> Problem description: Indicate, with the number alone, how many lines in the listing below hold the string "élevée".

> Recorded information:
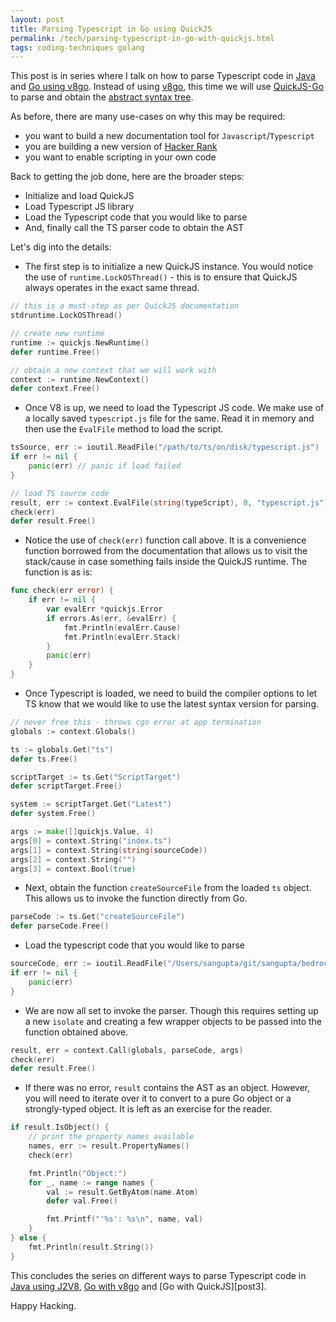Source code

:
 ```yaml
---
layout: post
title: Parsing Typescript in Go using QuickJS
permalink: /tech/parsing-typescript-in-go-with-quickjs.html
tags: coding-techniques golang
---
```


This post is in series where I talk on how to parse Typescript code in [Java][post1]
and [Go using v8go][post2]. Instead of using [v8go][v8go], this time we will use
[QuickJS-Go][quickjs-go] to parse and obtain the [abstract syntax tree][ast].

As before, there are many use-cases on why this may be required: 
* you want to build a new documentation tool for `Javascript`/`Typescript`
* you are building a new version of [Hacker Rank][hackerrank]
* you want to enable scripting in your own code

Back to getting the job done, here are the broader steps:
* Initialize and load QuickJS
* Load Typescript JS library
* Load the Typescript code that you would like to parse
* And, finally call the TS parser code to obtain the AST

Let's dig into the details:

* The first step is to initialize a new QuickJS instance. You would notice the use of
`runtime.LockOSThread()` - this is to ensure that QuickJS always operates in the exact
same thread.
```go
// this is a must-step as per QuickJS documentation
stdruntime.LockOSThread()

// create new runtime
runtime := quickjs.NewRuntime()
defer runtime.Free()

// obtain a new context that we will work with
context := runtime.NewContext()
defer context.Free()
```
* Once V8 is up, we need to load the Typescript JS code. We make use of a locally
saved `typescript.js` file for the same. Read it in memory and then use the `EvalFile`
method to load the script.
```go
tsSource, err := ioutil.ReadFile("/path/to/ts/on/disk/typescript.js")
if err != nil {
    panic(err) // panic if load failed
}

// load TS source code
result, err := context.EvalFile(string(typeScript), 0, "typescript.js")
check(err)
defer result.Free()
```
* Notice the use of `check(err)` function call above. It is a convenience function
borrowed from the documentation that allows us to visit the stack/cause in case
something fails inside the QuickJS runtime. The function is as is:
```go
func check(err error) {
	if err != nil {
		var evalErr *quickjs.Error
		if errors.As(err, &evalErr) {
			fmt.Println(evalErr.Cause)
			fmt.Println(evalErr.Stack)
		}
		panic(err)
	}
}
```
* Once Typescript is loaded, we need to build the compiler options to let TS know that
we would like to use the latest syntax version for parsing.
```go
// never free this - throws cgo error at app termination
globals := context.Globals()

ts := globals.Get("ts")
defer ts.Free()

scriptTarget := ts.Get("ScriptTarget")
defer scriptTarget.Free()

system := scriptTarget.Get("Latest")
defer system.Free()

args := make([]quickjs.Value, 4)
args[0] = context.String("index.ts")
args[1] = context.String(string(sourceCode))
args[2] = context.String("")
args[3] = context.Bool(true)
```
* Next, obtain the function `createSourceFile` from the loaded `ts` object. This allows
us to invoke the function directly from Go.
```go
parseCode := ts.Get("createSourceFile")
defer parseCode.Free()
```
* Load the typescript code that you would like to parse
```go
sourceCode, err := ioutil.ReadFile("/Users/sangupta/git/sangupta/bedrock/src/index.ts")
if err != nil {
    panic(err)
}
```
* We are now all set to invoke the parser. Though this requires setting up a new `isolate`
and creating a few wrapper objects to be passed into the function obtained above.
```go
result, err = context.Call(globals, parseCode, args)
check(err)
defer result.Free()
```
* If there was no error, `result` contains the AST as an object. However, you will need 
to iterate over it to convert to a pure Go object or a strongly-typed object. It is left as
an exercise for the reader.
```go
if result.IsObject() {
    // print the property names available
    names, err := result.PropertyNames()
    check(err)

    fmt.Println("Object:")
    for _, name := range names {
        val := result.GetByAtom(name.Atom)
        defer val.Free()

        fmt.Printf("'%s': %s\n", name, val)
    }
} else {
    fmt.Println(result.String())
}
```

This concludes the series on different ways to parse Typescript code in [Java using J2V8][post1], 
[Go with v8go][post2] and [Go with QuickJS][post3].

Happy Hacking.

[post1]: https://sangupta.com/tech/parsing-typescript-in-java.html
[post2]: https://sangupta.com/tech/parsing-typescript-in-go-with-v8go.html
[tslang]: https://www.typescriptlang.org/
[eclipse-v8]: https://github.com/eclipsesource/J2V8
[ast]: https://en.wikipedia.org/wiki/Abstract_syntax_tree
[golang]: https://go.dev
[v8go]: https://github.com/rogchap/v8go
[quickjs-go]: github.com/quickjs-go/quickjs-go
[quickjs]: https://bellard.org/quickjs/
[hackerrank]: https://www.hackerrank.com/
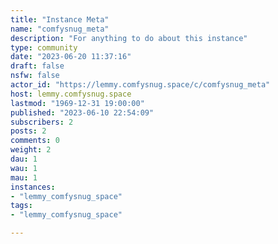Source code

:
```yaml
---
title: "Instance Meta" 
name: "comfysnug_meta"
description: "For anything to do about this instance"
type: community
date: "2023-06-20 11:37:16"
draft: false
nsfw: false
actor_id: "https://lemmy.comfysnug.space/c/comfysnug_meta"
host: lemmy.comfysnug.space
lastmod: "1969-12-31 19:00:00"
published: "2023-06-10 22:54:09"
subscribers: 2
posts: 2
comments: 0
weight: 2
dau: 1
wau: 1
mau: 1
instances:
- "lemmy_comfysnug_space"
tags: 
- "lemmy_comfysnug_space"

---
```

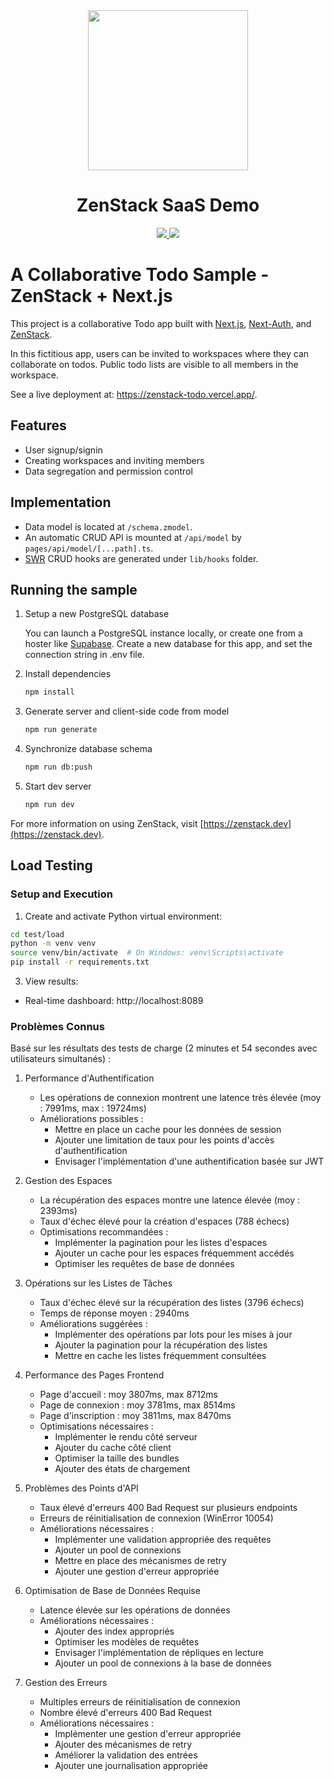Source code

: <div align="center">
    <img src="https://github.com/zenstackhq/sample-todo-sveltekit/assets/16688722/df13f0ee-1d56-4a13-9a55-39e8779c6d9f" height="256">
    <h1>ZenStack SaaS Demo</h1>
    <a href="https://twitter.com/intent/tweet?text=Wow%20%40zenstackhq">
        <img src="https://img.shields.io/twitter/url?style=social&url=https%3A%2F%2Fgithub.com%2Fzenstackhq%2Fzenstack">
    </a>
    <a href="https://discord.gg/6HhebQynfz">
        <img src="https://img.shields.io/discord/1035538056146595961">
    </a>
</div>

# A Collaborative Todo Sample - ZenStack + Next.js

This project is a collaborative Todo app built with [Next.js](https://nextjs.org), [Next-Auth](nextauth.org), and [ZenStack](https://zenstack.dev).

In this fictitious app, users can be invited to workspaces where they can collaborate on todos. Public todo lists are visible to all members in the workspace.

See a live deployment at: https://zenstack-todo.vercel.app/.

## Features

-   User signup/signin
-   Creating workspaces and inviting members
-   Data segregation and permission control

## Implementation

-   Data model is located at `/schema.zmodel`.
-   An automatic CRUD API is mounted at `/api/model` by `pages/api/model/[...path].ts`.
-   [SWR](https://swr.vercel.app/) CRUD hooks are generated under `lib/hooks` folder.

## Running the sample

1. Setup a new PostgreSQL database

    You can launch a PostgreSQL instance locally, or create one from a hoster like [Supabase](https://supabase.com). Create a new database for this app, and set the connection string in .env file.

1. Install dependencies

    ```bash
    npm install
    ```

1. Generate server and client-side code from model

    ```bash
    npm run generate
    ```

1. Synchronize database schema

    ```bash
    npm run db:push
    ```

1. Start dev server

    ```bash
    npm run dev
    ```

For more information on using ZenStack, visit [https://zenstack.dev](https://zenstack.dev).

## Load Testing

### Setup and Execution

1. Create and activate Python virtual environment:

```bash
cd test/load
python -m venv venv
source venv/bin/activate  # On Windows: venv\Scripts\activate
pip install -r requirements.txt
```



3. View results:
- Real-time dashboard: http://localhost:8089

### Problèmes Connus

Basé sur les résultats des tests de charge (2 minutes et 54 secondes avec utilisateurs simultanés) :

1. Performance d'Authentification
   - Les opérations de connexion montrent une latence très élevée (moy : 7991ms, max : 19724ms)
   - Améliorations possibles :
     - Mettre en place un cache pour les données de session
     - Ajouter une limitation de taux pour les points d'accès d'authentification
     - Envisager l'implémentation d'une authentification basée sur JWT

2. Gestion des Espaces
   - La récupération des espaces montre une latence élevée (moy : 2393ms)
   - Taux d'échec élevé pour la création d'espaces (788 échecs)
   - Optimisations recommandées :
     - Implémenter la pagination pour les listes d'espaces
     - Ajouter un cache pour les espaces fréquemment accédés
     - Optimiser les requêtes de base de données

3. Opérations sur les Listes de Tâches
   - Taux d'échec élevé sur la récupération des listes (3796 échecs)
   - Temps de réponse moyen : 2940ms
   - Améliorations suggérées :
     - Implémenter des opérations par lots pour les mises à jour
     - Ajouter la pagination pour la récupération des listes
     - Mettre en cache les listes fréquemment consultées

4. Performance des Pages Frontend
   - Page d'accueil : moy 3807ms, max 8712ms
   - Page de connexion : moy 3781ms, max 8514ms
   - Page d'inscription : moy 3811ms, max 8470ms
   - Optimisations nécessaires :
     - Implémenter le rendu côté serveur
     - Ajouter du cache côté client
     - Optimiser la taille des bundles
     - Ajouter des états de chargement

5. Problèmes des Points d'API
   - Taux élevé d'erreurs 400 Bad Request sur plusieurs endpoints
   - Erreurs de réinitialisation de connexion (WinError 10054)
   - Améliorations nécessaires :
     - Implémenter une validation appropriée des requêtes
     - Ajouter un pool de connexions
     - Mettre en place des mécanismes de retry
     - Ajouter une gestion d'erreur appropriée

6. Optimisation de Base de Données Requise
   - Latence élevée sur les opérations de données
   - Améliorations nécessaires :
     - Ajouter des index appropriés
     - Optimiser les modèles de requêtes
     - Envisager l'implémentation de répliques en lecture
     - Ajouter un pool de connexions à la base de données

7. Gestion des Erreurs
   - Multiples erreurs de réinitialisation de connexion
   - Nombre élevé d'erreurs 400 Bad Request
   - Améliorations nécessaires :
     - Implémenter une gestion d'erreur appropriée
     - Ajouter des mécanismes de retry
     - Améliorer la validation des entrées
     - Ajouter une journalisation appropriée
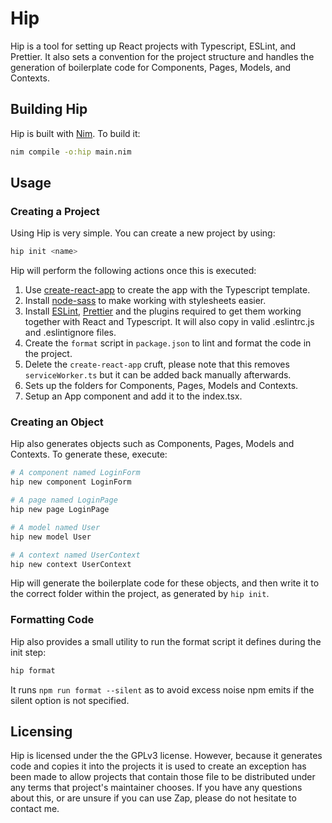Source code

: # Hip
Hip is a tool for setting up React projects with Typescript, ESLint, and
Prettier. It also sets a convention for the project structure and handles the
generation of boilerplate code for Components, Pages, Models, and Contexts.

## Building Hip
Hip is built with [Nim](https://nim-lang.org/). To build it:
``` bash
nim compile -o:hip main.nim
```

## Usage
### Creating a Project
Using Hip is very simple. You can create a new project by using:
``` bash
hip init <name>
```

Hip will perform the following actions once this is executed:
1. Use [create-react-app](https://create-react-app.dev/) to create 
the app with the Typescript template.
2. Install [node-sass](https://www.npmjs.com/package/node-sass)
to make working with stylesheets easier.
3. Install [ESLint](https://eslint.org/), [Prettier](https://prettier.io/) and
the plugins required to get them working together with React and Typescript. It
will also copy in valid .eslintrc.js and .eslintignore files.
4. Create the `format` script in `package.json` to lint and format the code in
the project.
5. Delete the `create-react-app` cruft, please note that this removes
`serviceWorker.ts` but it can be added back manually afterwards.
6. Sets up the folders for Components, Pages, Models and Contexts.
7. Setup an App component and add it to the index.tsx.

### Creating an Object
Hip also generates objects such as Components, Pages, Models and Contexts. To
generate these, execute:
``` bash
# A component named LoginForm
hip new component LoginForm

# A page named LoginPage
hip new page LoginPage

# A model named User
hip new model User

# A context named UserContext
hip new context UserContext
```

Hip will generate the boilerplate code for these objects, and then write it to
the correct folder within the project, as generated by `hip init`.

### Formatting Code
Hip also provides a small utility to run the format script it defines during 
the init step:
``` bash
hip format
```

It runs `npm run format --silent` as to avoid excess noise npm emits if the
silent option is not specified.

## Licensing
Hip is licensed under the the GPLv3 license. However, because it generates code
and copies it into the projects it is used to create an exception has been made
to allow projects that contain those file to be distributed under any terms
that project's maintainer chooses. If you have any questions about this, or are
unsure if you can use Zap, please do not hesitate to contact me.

> Solution for this problem: 3